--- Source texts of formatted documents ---
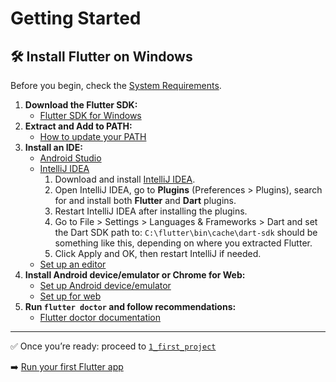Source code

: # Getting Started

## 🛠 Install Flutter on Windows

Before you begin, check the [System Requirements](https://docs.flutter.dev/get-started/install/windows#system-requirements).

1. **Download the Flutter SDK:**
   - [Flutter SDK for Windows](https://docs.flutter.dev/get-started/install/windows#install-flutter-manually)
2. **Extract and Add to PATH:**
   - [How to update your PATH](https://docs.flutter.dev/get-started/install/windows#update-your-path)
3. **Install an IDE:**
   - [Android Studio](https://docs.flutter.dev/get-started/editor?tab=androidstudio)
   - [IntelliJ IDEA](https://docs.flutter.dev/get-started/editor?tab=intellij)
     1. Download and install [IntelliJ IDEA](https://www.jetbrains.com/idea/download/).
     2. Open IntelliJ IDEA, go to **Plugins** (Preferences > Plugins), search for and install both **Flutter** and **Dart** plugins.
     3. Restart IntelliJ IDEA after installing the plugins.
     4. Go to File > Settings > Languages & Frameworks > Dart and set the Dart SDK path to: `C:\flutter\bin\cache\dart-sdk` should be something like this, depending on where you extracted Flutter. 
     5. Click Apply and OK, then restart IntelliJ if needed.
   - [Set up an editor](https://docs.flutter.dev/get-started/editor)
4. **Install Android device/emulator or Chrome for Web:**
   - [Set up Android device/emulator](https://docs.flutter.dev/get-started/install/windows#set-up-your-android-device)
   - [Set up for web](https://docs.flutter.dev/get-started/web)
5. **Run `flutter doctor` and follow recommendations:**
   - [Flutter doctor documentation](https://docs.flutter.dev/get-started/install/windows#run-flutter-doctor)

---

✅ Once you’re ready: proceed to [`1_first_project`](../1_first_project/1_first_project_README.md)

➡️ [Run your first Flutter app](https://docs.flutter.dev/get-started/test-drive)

--- To do ---
The copy you produce must match the entries above exactly, except that it has no pictures.

--- Answer space ---
Source code

: # Getting Started

## 🛠 Install Flutter on Windows

Before you begin, check the [System Requirements](https://docs.flutter.dev/get-started/install/windows#system-requirements).

1. **Download the Flutter SDK:**
   - [Flutter SDK for Windows](https://docs.flutter.dev/get-started/install/windows#install-flutter-manually)
2. **Extract and Add to PATH:**
   - [How to update your PATH](https://docs.flutter.dev/get-started/install/windows#update-your-path)
3. **Install an IDE:**
   - [Android Studio](https://docs.flutter.dev/get-started/editor?tab=androidstudio)
   - [IntelliJ IDEA](https://docs.flutter.dev/get-started/editor?tab=intellij)
     1. Download and install [IntelliJ IDEA](https://www.jetbrains.com/idea/download/).
     2. Open IntelliJ IDEA, go to **Plugins** (Preferences > Plugins), search for and install both **Flutter** and **Dart** plugins.
     3. Restart IntelliJ IDEA after installing the plugins.
     4. Go to File > Settings > Languages & Frameworks > Dart and set the Dart SDK path to: `C:\flutter\bin\cache\dart-sdk` should be something like this, depending on where you extracted Flutter. 
     5. Click Apply and OK, then restart IntelliJ if needed.
   - [Set up an editor](https://docs.flutter.dev/get-started/editor)
4. **Install Android device/emulator or Chrome for Web:**
   - [Set up Android device/emulator](https://docs.flutter.dev/get-started/install/windows#set-up-your-android-device)
   - [Set up for web](https://docs.flutter.dev/get-started/web)
5. **Run `flutter doctor` and follow recommendations:**
   - [Flutter doctor documentation](https://docs.flutter.dev/get-started/install/windows#run-flutter-doctor)

---

✅ Once you’re ready: proceed to [`1_first_project`](../1_first_project/1_first_project_README.md)

➡️ [Run your first Flutter app](https://docs.flutter.dev/get-started/test-drive)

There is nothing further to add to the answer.